[Dataset records Boundary: Start]

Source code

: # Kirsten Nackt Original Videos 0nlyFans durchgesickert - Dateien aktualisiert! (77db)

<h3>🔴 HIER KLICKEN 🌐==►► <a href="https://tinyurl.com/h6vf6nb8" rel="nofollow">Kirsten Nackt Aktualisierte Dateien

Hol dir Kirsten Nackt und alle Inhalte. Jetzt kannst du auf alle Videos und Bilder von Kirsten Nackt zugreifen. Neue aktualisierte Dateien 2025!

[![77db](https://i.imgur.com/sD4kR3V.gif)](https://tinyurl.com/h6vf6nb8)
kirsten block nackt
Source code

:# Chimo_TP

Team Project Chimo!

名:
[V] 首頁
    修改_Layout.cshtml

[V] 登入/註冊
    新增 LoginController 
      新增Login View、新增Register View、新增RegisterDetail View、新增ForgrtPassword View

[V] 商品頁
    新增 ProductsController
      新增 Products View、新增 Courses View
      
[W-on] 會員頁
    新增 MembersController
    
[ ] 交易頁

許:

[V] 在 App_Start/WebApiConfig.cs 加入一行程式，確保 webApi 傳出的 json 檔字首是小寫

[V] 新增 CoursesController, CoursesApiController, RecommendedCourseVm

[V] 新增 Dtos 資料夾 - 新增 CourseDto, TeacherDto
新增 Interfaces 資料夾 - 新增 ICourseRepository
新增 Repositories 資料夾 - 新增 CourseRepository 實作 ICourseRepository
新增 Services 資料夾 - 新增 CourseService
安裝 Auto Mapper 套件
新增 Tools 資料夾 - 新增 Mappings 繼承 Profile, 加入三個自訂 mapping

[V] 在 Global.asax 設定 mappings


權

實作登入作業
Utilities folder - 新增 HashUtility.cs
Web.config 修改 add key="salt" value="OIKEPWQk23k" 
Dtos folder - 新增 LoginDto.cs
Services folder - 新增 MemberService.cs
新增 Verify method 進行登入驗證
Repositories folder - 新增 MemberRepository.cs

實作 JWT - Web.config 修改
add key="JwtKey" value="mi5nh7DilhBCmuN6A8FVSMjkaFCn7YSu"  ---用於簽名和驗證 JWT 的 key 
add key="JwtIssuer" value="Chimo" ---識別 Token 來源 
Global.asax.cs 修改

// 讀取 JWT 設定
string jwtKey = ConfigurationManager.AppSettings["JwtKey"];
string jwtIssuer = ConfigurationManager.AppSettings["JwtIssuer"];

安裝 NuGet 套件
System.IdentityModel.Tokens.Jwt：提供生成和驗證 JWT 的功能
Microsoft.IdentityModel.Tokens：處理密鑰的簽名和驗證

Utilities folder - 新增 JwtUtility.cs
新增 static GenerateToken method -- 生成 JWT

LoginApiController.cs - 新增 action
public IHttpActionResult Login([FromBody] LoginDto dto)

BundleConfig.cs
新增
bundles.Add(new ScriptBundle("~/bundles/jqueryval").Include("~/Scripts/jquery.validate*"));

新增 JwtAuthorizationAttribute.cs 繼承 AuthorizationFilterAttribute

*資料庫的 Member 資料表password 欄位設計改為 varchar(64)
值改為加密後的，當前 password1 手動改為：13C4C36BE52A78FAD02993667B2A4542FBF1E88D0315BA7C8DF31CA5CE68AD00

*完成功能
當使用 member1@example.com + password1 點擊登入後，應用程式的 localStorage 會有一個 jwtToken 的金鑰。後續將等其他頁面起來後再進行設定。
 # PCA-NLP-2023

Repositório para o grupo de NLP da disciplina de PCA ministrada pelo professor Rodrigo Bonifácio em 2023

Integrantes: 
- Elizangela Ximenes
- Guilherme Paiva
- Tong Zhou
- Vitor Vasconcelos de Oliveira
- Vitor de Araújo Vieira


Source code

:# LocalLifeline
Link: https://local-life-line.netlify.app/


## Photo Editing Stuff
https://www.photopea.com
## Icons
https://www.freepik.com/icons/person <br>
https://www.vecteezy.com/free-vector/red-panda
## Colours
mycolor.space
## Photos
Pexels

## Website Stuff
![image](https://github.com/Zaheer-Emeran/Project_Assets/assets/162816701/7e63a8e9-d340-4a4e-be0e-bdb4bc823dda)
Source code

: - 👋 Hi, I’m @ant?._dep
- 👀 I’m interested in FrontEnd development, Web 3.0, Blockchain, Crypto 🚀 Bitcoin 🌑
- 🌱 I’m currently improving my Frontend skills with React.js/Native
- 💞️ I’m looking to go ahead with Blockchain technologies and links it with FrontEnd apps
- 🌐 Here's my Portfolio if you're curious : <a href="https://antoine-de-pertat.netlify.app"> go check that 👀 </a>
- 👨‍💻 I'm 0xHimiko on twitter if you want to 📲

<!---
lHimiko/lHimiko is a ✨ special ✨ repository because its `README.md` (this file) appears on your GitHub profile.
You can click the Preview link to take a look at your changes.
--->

[Dataset records Boundary: End]
[Dataset records Boundary: Start]

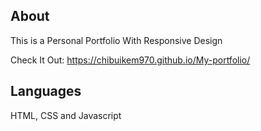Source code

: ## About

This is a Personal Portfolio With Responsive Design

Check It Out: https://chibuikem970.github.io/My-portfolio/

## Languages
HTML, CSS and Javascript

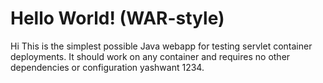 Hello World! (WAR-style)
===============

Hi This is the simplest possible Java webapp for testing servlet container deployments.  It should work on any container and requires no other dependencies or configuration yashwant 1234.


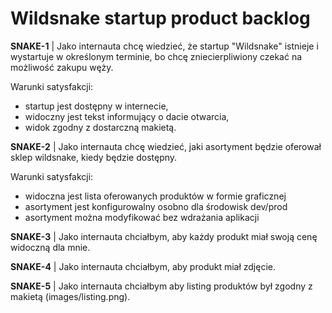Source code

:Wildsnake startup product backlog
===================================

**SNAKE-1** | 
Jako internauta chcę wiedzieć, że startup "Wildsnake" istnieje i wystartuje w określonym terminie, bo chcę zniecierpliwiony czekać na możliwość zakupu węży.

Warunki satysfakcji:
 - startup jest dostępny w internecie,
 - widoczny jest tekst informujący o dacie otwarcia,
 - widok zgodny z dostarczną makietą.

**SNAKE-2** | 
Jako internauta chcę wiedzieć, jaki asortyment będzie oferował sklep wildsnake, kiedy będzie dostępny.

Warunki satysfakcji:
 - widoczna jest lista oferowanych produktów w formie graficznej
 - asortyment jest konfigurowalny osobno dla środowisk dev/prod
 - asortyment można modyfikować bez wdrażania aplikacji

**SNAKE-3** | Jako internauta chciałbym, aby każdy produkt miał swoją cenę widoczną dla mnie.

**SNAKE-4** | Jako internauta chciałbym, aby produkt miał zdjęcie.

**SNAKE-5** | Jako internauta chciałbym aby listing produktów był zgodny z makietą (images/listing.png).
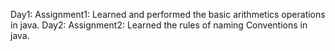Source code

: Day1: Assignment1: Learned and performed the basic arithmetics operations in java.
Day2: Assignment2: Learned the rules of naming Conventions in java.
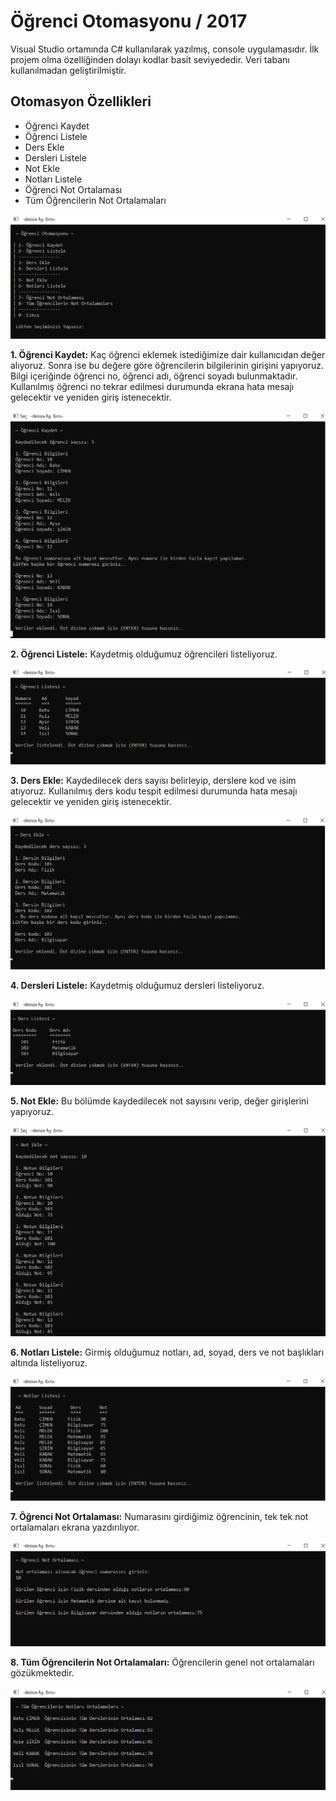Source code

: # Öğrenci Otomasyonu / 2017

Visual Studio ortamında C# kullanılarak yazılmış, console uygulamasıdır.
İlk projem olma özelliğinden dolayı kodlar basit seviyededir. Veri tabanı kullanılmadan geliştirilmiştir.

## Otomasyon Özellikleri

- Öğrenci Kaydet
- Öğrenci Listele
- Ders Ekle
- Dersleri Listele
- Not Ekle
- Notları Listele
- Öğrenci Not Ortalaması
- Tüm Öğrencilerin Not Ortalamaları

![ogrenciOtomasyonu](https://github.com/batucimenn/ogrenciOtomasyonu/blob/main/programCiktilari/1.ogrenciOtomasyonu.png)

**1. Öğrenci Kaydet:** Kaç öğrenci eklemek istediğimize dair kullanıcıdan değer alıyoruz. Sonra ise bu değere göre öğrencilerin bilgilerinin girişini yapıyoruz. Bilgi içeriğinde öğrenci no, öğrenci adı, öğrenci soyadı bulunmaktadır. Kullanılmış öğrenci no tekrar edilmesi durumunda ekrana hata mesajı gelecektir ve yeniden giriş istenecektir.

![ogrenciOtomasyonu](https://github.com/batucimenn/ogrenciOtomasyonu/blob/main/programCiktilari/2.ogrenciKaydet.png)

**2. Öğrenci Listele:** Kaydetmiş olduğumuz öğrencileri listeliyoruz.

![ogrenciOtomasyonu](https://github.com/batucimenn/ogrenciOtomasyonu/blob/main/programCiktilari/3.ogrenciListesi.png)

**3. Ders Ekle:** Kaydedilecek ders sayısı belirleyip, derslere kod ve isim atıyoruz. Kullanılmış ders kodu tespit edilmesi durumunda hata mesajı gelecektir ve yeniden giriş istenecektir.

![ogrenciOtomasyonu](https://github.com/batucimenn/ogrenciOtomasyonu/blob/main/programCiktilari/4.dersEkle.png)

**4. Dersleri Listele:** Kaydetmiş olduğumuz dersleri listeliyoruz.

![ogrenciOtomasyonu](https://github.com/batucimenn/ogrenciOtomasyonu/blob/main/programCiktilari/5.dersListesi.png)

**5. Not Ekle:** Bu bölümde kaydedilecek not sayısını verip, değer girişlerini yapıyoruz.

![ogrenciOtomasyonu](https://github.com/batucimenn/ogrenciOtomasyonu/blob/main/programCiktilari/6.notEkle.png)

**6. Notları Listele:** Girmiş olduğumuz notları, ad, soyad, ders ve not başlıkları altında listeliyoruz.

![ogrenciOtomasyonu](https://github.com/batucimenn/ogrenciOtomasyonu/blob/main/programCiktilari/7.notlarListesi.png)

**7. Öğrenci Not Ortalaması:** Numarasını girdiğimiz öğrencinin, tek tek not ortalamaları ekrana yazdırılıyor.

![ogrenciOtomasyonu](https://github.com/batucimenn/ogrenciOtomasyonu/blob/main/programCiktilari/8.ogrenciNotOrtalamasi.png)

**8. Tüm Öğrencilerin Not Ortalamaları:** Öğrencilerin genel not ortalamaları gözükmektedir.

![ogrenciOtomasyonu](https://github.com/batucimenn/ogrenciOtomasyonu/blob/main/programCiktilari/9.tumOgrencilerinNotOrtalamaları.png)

[Dataset records Boundary: End]

* _Problem_
Everything above from the line containing "[V] 在 App_Start/WebApiConfig.cs" through the line containing "新增 Tools 資料夾" must be copied exactly. Nothing outside that range belongs in the answer.

* _Response for this exercise_
[V] 在 App_Start/WebApiConfig.cs 加入一行程式，確保 webApi 傳出的 json 檔字首是小寫

[V] 新增 CoursesController, CoursesApiController, RecommendedCourseVm

[V] 新增 Dtos 資料夾 - 新增 CourseDto, TeacherDto
新增 Interfaces 資料夾 - 新增 ICourseRepository
新增 Repositories 資料夾 - 新增 CourseRepository 實作 ICourseRepository
新增 Services 資料夾 - 新增 CourseService
安裝 Auto Mapper 套件
新增 Tools 資料夾 - 新增 Mappings 繼承 Profile, 加入三個自訂 mapping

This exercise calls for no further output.